**** DATA TO EXAMINE
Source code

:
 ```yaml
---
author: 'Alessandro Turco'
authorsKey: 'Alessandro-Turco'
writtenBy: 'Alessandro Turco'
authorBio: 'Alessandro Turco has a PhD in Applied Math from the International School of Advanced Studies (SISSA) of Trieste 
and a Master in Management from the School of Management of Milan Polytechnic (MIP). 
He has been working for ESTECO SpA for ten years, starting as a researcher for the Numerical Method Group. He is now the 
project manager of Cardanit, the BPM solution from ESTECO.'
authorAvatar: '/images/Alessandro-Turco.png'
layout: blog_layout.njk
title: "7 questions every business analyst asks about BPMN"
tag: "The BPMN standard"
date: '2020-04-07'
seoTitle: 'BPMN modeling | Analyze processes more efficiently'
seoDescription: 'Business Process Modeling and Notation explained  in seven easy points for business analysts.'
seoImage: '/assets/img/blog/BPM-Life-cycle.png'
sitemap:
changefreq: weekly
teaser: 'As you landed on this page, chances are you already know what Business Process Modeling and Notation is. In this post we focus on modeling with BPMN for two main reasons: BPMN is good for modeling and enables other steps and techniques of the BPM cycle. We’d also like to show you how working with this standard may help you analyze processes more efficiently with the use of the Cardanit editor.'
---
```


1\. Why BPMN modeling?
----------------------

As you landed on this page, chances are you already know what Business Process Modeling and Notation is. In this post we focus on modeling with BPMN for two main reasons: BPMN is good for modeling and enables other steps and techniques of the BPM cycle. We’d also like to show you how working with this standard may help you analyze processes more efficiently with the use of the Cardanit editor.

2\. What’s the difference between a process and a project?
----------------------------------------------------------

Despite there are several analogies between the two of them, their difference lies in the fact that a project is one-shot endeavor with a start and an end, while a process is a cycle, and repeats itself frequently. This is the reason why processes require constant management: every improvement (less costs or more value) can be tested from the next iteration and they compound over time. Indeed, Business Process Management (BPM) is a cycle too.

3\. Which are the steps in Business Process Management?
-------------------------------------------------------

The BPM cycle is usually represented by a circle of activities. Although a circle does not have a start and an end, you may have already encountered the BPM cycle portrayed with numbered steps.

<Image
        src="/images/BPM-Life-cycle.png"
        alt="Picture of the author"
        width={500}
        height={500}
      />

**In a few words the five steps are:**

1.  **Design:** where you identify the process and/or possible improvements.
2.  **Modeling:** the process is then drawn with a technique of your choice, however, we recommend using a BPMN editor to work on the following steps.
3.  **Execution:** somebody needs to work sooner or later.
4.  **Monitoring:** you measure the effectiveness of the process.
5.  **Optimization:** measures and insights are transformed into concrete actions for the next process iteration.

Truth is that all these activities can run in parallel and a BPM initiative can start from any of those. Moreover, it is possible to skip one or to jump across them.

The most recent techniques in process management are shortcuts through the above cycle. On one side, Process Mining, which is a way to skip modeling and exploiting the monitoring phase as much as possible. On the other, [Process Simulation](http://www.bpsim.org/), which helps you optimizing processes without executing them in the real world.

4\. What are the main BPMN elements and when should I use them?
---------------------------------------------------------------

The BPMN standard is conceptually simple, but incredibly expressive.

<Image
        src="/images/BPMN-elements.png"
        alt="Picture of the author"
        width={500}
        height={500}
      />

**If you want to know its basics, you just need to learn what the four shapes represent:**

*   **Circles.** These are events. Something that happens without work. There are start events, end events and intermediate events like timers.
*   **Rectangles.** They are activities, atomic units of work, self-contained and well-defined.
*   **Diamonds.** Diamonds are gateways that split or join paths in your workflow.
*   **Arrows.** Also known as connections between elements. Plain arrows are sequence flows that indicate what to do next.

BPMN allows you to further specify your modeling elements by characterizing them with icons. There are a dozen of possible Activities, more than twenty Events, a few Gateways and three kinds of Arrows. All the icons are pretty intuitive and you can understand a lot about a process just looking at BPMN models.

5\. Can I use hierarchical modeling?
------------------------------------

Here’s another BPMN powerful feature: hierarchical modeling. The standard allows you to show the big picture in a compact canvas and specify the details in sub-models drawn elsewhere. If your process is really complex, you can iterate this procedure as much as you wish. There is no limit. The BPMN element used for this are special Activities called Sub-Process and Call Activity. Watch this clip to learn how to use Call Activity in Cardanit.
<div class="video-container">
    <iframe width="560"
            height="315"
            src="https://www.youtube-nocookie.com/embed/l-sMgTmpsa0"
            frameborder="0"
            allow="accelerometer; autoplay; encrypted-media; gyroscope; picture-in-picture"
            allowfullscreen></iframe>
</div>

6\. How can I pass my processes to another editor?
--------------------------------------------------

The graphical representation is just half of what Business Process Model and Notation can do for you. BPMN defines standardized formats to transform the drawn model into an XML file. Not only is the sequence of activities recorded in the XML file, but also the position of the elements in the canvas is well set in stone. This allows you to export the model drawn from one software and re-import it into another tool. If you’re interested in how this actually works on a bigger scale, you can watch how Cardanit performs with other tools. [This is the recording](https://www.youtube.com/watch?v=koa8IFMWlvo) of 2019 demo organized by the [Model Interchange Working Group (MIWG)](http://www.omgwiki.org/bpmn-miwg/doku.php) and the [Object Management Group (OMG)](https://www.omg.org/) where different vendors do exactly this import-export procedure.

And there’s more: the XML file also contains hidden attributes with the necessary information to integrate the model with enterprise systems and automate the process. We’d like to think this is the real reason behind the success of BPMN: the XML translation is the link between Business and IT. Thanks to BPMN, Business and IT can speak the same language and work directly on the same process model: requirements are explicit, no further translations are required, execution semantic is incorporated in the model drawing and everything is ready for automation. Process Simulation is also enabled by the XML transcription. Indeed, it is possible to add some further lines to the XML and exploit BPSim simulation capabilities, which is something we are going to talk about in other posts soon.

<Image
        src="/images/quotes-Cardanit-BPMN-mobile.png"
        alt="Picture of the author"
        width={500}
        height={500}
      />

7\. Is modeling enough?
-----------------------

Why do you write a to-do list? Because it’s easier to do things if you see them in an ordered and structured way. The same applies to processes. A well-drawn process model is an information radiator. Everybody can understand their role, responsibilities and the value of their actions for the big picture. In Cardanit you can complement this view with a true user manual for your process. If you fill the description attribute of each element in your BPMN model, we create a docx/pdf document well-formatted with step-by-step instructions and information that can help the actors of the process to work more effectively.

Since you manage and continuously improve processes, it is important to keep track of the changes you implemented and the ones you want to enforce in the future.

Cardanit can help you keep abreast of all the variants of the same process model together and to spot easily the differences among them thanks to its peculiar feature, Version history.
********
** WORK TO COMPLETE **
If a line in the entries above holds the word "elements", count it; then report the total alone.

** ANSWER FOR THE TASK **
5